Looking at the data below, count the lines that contain the string "controller". Write only the total.
── RECORDS FOR PROCESSING ──
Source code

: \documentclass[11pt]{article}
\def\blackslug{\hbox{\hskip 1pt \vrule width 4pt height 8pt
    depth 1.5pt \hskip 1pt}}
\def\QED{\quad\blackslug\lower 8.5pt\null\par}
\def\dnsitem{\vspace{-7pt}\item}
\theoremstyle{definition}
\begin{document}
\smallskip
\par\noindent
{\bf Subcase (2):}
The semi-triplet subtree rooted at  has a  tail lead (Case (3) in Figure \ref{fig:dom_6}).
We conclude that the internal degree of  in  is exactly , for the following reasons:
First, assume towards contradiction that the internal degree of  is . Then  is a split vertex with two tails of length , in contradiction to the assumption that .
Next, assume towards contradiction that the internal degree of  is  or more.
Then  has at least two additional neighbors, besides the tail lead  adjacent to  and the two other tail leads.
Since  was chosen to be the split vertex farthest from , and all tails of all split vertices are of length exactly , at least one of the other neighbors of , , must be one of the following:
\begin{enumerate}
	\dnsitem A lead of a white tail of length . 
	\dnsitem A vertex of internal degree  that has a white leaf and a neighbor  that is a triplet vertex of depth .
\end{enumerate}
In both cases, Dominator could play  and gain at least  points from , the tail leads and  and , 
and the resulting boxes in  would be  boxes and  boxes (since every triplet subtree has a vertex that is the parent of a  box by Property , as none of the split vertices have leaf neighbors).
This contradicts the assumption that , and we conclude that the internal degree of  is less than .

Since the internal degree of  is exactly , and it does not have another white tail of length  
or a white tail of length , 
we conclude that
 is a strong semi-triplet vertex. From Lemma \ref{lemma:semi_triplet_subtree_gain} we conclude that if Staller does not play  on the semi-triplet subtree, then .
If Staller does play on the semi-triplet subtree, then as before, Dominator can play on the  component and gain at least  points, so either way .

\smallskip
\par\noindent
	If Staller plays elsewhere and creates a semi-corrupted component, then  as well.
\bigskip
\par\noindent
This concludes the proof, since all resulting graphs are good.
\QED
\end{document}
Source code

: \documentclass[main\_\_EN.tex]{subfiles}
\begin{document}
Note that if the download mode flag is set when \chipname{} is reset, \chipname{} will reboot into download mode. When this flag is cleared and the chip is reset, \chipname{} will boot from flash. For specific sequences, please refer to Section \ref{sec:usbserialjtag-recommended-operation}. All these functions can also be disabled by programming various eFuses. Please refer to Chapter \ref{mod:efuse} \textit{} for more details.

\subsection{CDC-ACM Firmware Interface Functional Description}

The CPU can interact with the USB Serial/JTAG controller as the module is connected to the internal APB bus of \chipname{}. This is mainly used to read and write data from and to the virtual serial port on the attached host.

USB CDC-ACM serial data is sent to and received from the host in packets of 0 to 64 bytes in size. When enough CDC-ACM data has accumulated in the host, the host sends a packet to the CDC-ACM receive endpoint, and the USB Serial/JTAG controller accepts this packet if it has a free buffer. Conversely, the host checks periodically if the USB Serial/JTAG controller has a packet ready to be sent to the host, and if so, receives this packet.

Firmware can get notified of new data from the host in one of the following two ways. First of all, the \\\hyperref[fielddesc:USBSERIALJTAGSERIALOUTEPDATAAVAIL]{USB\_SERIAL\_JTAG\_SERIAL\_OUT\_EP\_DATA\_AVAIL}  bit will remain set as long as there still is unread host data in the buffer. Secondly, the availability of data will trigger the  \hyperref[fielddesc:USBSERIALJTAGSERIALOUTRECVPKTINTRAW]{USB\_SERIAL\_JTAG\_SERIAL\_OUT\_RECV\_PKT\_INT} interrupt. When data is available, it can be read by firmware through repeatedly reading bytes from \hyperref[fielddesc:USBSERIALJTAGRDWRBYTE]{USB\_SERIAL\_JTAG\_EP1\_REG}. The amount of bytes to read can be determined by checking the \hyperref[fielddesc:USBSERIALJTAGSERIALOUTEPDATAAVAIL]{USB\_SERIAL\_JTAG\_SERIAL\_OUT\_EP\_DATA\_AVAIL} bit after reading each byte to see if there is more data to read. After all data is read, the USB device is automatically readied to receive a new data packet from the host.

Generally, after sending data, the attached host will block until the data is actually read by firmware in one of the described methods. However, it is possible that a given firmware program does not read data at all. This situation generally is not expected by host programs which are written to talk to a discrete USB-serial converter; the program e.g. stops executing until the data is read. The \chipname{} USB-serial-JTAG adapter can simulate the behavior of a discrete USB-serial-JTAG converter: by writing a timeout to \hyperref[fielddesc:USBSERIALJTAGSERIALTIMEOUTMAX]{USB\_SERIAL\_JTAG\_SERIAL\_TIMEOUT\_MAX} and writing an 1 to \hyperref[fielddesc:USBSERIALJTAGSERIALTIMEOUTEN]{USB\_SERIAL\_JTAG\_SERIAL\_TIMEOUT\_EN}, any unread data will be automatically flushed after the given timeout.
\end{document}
───
SOLUTION TO THIS TASK:
2